Иером. Макарий (Маркиш)
— Воистину Воскресе!
А. Ананьев
— Какое счастье, что вы здесь, спасибо вам большое!
Иером. Макарий (Маркиш)
— И вам спасибо за приглашение.
А. Ананьев
— И как я обещал, мы переходим к кулинарной стороне вопроса, если вы мне позволите это сделать.
Иером. Макарий (Маркиш)
— Да, разумеется.
А. Ананьев
— Во-первых, что вам больше всего нравится? Вот я лично буду откровенен: я весь пост скучал по холодным, свежеочищенным яйцам — это настолько для меня какое-то счастье. Это было первое, что я вкусил после Великого поста. А вот вам что нравится?
Иером. Макарий (Маркиш)
— Вы знаете, я покаюсь тоже — у нас говорят в Церкви, что покаяние тайное,
исповедь тайная, но иногда можно сделать исключение. За долгие годы, уже 20
лет, по существу, монастырской жизни и 10 лет до этого ещё такой
самостоятельной, как-то мои кулинарные интересы увяли. Вот ешь, что дают. Я
ведь сам себе не готовлю — я прихожу в трапезную либо семинарии, либо епархии,
Епархиального управления, и там замечательные угощения.
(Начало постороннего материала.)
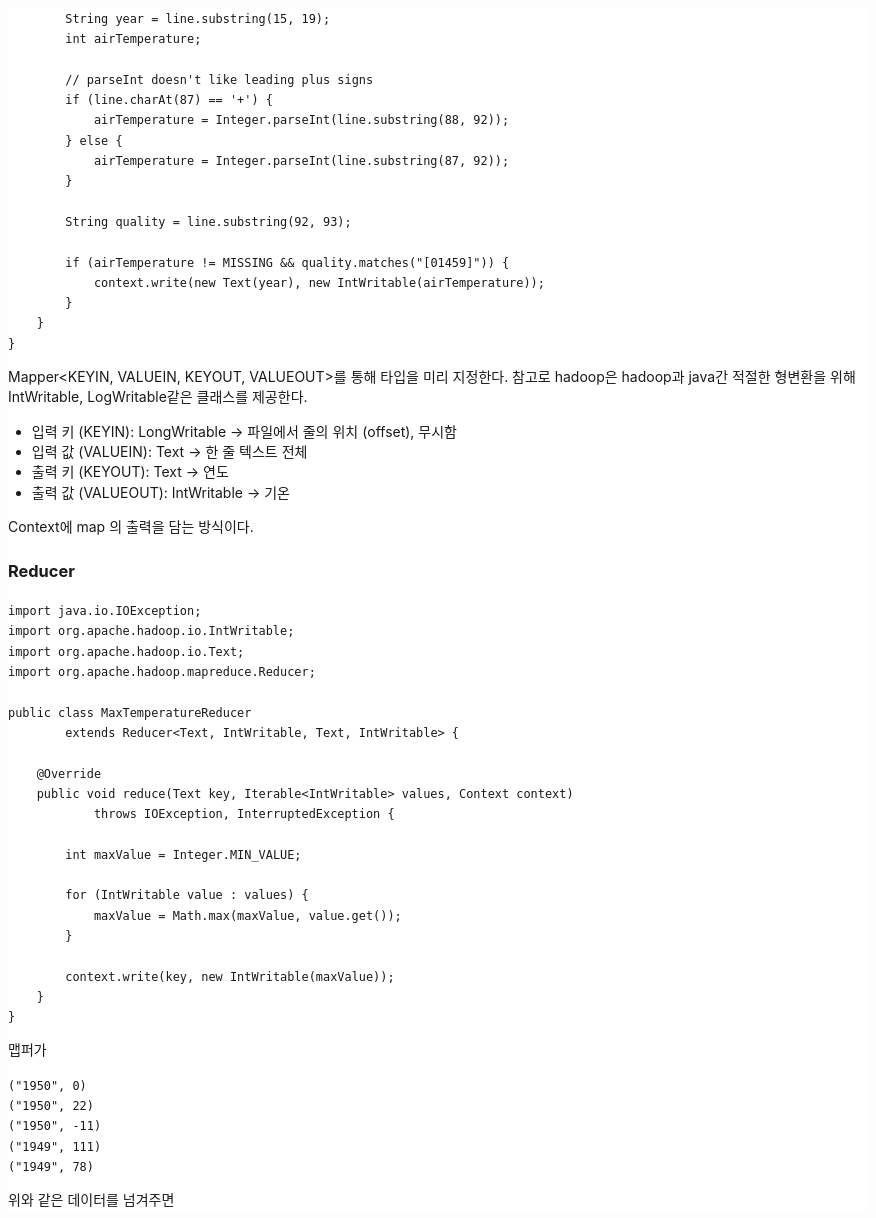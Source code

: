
 ```
        String year = line.substring(15, 19);
        int airTemperature;

        // parseInt doesn't like leading plus signs
        if (line.charAt(87) == '+') {
            airTemperature = Integer.parseInt(line.substring(88, 92));
        } else {
            airTemperature = Integer.parseInt(line.substring(87, 92));
        }

        String quality = line.substring(92, 93);

        if (airTemperature != MISSING && quality.matches("[01459]")) {
            context.write(new Text(year), new IntWritable(airTemperature));
        }
    }
}

```
Mapper<KEYIN, VALUEIN, KEYOUT, VALUEOUT>를 통해 타입을 미리 지정한다. 참고로 hadoop은 hadoop과 java간 적절한 형변환을 위해 IntWritable, LogWritable같은 클래스를 제공한다. 

- 입력 키 (KEYIN): LongWritable → 파일에서 줄의 위치 (offset), 무시함
- 입력 값 (VALUEIN): Text → 한 줄 텍스트 전체
- 출력 키 (KEYOUT): Text → 연도
- 출력 값 (VALUEOUT): IntWritable → 기온

Context에 map 의 출력을 담는 방식이다. 

### Reducer
```
import java.io.IOException;
import org.apache.hadoop.io.IntWritable;
import org.apache.hadoop.io.Text;
import org.apache.hadoop.mapreduce.Reducer;

public class MaxTemperatureReducer
        extends Reducer<Text, IntWritable, Text, IntWritable> {

    @Override
    public void reduce(Text key, Iterable<IntWritable> values, Context context)
            throws IOException, InterruptedException {

        int maxValue = Integer.MIN_VALUE;

        for (IntWritable value : values) {
            maxValue = Math.max(maxValue, value.get());
        }

        context.write(key, new IntWritable(maxValue));
    }
}
```
맵퍼가
```
("1950", 0)
("1950", 22)
("1950", -11)
("1949", 111)
("1949", 78)
```
위와 같은 데이터를 넘겨주면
И я благодарю поваров и
Господа, и ем, что дают. А когда был пост, я приходил и там угощения были, и
тоже благодарил поваров и Господа, и ел, что дают. Вспоминается один маленький
ребёночек, про которого мне рассказывали, который сидел и с огромным трудом ел
манную кашу — не знаю, что они там едят, эти дети. И кто-то из старших говорит:
«Видишь, в тебя уже не лезет, наверное, оставь...» На что ребёнок в ответ
посмотрел в глаза этому взрослому и говорит: «А у других-то ведь этого нет».
А. Ананьев
— Какой молодец, какой чудесный ребёнок. Правильное воспитание. Кстати, сейчас вы сказали это, а я вспомнил, что мне, по-моему, воспитательница в детском саду — какое-то туманное воспоминание из глубокого детства — говорила: «Дети в Африке голодают, а ты не доел!»
Иером. Макарий (Маркиш)
— Да, между прочим, точное соображение — не доел. Но взрослым, вообще-то,
надлежит умеривать — не свои аппетиты, а аппетиты детей, и не кормить их насильно.
А. Ананьев
— Откровенно говоря, я ещё тогда, в пятилетнем возрасте, не находил логики в её словах: ну что, если я доем, неужели от этого детям в Африке станет легче?
Иером. Макарий (Маркиш)
— У взрослого человека эта логика есть, и я сам, и люди вокруг меня — нам
как-то неудобно оставлять. Будем говорить проще, что это неуважительно по
отношению к хозяевам. Если хозяйка накладывает мне так много, я говорю: «Не
надо так много!» — «Батюшка, если вы не доедите — оставьте». Я говорю:
«Простите, я не могу на это пойти. Я вас очень ценю, я знаю, как вы вкусно
готовите, я просто не удержусь, я съем слишком много, это вредно, так что
давайте мне чуть-чуть поменьше».
А. Ананьев
— Глядя на внешнюю сторону этого праздника: на эти богато украшенные куличи, с любовью раскрашенные яйца, на эти фигурные пасхи, на всё на это — я смотрю и где-то внутренне у меня начинает скрестись какой-то червячок сомнения: а не грешим ли мы, превращая всё это, смещая акцент в сторону кухни, в сторону еды. Как в Великом посте, когда мы начинаем рассуждать: да, а креветки можно, а мидии можно, а вот рыбу? А какую рыбу? А вот если поросёнок плавает, является ли он морским гадом? То же самое и здесь. Нет ли перекоса в нашем отношении к еде? Потому что такое впечатление, что всё в конечном итоге, особенно если люди не воцерковлённые, но радостные, они начинают просто готовить, есть и считать своим долгом дарить друг другу эти яички, эти куличи, эти пасхи. Это, конечно, мило, но нет ли в этом какого-то перекоса?
Иером. Макарий (Маркиш)
— На дорогах перекос есть, уклон. Знаете, едешь по шоссе, а там знак
«Осторожно, скользкая дорога!» Вот точно так вот. Сама по себе дорога — это
дорога... причём здесь что нас поддерживает и вдохновляет? Люди делают это друг
ради друга — эти хозяйки и хозяева не себе пузо накалачивают, а угощают друг
друга. И это всё в целом правильно, но, конечно, опасность перекоса есть. И я
расскажу вам историю, которая звучит комично, а на самом деле она далеко не
комична. В монастыре опять, я не помню, в какой год, но день я прекрасно помню
— это был сам день Пасхи, пасхальное воскресенье, когда люди спят, в общем-то.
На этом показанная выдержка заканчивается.